# critique my flyer



## richsoucie (Dec 8, 2005)

its attached


----------



## snowtech (Sep 18, 2010)

looks nice, just my opinion but i dont like putting prices on my advertisments, but looks nice


----------



## richsoucie (Dec 8, 2005)

just noticed it says "we run all newer ford superduty trucks"
it should say "we run 2004 and newer ford superduty trucks"


----------



## tyler.premier (Sep 29, 2009)

Show Blowing???????? Looks good


----------



## JohnRoscoe (Sep 27, 2010)

Put your name on there, not just the name of the company. People like to know who they're calling.


----------



## richsoucie (Dec 8, 2005)

tyler.premier;1095168 said:


> Show Blowing???????? Looks good


a good majority of the driveways around here have to be done with a snowblower. i did one a couple years ago the truck had to be at the perfect angle and you had to scrape the plow off the retaining wall to get around the corner between two houses. it was a pain in the ass.


----------



## richsoucie (Dec 8, 2005)

JohnRoscoe;1095205 said:


> Put your name on there, not just the name of the company. People like to know who they're calling.

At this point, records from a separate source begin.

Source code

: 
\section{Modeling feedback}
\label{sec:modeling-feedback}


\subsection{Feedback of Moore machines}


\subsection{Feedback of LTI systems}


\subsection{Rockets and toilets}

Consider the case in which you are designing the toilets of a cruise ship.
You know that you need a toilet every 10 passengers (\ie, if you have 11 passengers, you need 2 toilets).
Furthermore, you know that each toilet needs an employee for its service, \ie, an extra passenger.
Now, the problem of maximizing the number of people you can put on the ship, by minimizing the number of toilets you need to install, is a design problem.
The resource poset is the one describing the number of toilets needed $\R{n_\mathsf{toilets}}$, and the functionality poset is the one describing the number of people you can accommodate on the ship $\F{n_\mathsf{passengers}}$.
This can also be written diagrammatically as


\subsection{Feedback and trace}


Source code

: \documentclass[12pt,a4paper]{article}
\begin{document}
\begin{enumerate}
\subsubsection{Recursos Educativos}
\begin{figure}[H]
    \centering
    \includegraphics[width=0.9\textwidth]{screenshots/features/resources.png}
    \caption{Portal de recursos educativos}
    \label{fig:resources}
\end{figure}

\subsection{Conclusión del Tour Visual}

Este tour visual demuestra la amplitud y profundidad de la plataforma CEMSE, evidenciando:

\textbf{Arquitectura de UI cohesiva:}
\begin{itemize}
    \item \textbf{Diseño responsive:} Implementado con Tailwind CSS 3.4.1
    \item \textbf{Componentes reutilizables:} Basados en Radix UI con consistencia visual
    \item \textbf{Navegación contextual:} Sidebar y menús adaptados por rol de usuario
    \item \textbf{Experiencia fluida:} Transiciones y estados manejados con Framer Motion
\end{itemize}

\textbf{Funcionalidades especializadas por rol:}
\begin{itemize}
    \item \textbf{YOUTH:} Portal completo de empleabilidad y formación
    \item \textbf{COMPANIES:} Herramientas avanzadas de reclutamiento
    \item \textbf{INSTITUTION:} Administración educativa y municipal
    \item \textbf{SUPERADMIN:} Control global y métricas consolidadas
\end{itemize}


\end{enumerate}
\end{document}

thats the office phone chances are i am not going to be the one answering it


----------



## FLC2004 (Aug 29, 2010)

You can do whatever you want but i would never salt/sand for free, even during a promotion. Salt cost money and the salters and the trucks that we run cost alot of money. If i were you, i'd look into something else like free walkway/steps shoveling for a limited time with new contract signing to lure customers. You should promote a free service thats costing you the least amount of money especially if your building up your clientel. You don't know these people and you don't know how much business they're gonna give you. If you want to pay out of pocket to provide a service for someone, give it to your best customers that you already have that use you for lots of different services throughout the year and keep them happy. All that the walkway shoveling is gonna cost you is time. Someone already mentioned that you had to change the word "show" to snow, and also take out the part about new superdutys. Nobody cares what year truck your in. I'm sure they'ed rather hire someone with a **** truck that does a great job and runs a solid business than the guy that pulls up in a '011 6.7 and does a **** job 'when' he finally shows up. Customers care about the job you do and your reliability and not how many new trucks you have driving around town. JMO Good luck


----------



## richsoucie (Dec 8, 2005)

i pay $20 to fill my sander with salt/sand mix the guy i go to runs it out of his backyard and doesnt have a scale. the place i used to go to cost me $45 to fill up if i do free walkways than i have to pay my employee his hourly rate to shovel the walkways for free. If it was me shoveling that would work out but i think i would spend more paying him than i would just laying down some sand/salt Most of the bussinesses around here will not hire anyone with a truck that is older than a 2000


----------



## quigleysiding (Oct 3, 2009)

I would fix the spelling errors. You should put your name in. And never sand for free.Just my 2 cents. Looks good though.


----------



## CGM Inc. (Dec 15, 2008)

a little boring for my taste.....
what makes you stand out from others?


----------



## FLC2004 (Aug 29, 2010)

richsoucie;1095373 said:


> i pay $20 to fill my sander with salt/sand mix the guy i go to runs it out of his backyard and doesnt have a scale. the place i used to go to cost me $45 to fill up if i do free walkways than i have to pay my employee his hourly rate to shovel the walkways for free. If it was me shoveling that would work out but i think i would spend more paying him than i would just laying down some sand/salt Most of the bussinesses around here will not hire anyone with a truck that is older than a 2000


I see what your saying about the sanding and i guess in your case that would work out for you but everyones overhead is different. We usually go through about 12-20 ton of salt a storm and for the amount i spend in salt, me personally would never turn my salters on for free. JMO, as for the rest of the flyer I would put your name on it as well. I still don't think you should have on the flyer about the trucks, i know it doesn't seem like a big deal but your adding useless info that the customer isn't gonna think all that much of. They're gonna know that you have a decent reliable trucks when you pull up and give them that first impression when you do your estimate. Its very doubtful that they wouldn't hire you because you have a '99 superduty vs a '04. Even '04-'07's are considered old these days.


----------



## Precedence (Oct 3, 2008)

To much stuff on there nobody wants to read that much, you have between 2-3 seconds to get a customers attention.

Customers don't care what kind of trucks you have so get rid of that, service area doesn't matter if they got a flyer obviously they are inside the service area, again obviously you are accepting new customers if your sending out fliers so you don't need to include that, move your company name/logo to the bottom of the page because unless your an instantly recognizable name the customers won't care, competitive rates thing can go (obvious). Leave the fully insured thing on though.

Ok, so for the headline you need to capture your customers attention, you can do this with a feature, advantage, or benefit. Benefits are the most successful so putting your free sanding offer bold at the top would work, also all the other discounts should stay on and increase the text size of the discount for mentioning the flyer.

One final tip, don't use flyers, if you have the money do a glossy colour double sided postcard it will make you stand out from all the other companies that send out plain paper flyers.


----------



## Kollen Parsons (Oct 21, 2010)

Reliable and Insured!

10% off your first bill with a new referral!
10% off your season with a signed referral!

Est. in 0000


----------